● WHAT TO DO: Starting at the line that holds "- state_action (dictionary" and stopping at the line that holds "- tictactoe.py (qlearning script)", restate the records below word for word, with both of those lines included.

● SOURCE INFORMATION:
##############################

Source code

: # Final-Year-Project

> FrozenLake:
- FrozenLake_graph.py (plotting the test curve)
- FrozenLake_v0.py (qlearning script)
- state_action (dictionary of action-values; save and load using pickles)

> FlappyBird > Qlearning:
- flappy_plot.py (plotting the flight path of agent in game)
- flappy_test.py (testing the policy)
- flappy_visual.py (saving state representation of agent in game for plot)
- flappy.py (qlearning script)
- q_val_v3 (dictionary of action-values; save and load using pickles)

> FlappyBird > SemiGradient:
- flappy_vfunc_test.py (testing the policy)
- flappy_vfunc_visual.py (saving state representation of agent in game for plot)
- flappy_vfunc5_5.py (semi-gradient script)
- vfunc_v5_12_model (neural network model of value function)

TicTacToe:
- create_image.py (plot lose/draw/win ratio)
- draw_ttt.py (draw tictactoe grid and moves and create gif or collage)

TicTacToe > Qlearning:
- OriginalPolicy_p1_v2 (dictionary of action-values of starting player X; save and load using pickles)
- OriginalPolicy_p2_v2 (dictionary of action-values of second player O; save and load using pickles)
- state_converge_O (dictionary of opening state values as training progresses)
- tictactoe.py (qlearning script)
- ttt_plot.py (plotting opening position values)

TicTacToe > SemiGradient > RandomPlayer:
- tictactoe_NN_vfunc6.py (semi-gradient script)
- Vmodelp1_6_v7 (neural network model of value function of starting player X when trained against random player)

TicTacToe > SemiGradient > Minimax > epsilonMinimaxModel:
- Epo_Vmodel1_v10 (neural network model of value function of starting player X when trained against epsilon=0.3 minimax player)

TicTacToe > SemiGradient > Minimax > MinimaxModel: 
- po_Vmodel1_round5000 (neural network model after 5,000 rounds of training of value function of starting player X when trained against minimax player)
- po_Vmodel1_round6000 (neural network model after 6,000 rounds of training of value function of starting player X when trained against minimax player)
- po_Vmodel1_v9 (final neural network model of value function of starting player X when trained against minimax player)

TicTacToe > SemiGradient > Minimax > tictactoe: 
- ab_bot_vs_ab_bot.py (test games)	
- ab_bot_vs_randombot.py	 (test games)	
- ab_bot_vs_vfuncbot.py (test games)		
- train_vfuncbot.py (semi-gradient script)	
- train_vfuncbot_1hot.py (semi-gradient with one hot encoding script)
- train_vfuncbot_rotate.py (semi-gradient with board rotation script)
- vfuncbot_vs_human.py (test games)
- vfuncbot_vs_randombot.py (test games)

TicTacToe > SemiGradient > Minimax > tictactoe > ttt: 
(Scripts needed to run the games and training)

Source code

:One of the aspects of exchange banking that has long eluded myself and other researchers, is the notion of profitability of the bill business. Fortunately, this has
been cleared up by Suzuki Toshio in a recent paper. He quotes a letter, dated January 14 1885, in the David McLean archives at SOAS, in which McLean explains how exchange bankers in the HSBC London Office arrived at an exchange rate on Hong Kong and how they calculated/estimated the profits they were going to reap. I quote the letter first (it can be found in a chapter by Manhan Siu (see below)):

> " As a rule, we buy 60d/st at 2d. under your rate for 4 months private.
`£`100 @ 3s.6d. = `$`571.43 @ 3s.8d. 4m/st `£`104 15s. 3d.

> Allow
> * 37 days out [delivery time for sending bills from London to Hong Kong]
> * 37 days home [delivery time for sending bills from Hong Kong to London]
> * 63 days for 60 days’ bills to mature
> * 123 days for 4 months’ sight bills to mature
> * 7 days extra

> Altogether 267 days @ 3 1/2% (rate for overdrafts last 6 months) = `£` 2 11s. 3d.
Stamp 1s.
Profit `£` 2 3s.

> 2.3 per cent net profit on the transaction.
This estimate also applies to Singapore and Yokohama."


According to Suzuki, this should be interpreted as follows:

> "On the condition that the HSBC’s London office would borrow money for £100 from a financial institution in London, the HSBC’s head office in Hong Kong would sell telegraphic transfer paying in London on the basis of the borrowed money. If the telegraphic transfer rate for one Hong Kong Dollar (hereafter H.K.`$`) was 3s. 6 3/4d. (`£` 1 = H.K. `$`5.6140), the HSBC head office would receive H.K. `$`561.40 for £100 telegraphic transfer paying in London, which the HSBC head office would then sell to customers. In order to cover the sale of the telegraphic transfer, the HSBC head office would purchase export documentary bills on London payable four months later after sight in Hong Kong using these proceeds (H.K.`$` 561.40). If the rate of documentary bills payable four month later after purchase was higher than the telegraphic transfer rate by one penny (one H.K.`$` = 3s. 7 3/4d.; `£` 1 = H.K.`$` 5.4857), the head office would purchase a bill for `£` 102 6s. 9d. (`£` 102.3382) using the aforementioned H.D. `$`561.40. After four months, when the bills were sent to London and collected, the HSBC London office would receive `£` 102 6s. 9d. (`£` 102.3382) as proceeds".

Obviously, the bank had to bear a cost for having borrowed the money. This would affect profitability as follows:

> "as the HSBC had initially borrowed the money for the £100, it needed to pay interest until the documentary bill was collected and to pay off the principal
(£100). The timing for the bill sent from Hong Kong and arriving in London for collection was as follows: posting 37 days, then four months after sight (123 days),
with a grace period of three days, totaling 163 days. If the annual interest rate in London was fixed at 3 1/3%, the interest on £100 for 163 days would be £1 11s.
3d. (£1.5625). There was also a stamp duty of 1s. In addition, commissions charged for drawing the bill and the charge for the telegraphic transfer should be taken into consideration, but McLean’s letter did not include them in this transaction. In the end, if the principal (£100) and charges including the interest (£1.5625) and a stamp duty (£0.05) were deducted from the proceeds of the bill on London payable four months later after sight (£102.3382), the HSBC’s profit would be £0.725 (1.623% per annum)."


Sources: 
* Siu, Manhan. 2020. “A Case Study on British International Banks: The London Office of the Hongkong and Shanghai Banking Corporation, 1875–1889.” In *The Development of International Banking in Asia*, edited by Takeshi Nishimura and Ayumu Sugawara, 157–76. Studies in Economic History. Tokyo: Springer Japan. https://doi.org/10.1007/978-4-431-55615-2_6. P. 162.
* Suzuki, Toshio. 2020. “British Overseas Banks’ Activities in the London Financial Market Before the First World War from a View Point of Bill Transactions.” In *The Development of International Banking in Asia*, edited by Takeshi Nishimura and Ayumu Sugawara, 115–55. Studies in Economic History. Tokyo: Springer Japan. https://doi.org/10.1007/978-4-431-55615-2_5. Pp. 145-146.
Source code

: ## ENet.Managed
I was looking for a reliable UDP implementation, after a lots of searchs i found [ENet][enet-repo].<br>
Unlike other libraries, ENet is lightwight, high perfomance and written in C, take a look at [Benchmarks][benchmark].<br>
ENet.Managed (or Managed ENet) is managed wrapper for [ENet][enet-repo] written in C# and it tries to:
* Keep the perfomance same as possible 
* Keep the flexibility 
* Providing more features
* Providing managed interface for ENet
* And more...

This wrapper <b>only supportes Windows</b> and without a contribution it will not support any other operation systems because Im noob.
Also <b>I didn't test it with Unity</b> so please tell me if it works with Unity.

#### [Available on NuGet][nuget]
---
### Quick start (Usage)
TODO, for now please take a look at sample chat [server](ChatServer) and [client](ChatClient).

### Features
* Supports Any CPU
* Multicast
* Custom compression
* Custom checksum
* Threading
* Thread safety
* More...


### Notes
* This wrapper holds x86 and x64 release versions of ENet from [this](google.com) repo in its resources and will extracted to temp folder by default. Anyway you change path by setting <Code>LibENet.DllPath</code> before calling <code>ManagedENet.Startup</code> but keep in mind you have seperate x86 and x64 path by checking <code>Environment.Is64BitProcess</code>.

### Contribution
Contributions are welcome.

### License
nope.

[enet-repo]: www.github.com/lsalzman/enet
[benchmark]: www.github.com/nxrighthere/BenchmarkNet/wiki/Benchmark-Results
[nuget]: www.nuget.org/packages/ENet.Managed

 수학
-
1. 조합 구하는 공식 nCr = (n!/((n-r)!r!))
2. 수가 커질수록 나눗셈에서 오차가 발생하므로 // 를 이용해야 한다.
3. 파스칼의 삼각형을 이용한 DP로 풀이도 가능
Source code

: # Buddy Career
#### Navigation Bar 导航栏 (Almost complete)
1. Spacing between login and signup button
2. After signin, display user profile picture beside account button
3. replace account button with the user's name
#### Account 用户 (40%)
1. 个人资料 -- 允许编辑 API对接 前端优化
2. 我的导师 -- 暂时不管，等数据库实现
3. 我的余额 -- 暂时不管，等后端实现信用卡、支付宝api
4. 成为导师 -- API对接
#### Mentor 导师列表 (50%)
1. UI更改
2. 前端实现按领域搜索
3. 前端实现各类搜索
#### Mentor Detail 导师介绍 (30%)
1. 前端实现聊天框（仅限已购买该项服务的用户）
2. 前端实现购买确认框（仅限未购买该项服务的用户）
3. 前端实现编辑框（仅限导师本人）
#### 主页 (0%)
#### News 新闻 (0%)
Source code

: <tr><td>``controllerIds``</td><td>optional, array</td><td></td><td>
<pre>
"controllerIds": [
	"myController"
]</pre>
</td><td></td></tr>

##############################

● SOLVED PROBLEM:
- state_action (dictionary of action-values; save and load using pickles)

> FlappyBird > Qlearning:
- flappy_plot.py (plotting the flight path of agent in game)
- flappy_test.py (testing the policy)
- flappy_visual.py (saving state representation of agent in game for plot)
- flappy.py (qlearning script)
- q_val_v3 (dictionary of action-values; save and load using pickles)

> FlappyBird > SemiGradient:
- flappy_vfunc_test.py (testing the policy)
- flappy_vfunc_visual.py (saving state representation of agent in game for plot)
- flappy_vfunc5_5.py (semi-gradient script)
- vfunc_v5_12_model (neural network model of value function)

TicTacToe:
- create_image.py (plot lose/draw/win ratio)
- draw_ttt.py (draw tictactoe grid and moves and create gif or collage)

TicTacToe > Qlearning:
- OriginalPolicy_p1_v2 (dictionary of action-values of starting player X; save and load using pickles)
- OriginalPolicy_p2_v2 (dictionary of action-values of second player O; save and load using pickles)
- state_converge_O (dictionary of opening state values as training progresses)
- tictactoe.py (qlearning script)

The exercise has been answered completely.